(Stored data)
*-*-*

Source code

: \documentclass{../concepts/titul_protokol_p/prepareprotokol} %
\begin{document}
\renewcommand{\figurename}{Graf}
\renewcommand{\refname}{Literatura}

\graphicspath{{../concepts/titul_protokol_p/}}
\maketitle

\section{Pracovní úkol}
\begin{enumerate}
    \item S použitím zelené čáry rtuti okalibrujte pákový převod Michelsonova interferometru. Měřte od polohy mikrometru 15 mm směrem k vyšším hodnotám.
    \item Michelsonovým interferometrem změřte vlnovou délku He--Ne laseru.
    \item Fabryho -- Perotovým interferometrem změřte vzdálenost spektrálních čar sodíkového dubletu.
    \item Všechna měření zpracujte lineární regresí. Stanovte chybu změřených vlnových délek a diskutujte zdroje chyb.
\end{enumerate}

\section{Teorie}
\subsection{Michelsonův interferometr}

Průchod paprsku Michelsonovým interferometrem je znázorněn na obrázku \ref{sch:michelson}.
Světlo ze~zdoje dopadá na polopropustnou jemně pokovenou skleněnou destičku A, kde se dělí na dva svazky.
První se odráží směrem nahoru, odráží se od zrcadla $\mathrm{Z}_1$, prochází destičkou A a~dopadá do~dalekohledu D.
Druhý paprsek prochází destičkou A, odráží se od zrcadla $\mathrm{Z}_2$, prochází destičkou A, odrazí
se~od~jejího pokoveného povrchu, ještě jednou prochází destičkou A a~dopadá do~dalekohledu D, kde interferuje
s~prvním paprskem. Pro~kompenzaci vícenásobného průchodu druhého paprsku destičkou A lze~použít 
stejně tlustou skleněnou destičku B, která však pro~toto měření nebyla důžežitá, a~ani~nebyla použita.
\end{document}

*-*-*

:: Work order ::
Each line of the entries above that contains "paprsku" is to be copied.

:: Reply to the exercise ::
Průchod paprsku Michelsonovým interferometrem je znázorněn na obrázku \ref{sch:michelson}.
s~prvním paprskem. Pro~kompenzaci vícenásobného průchodu druhého paprsku destičkou A lze~použít 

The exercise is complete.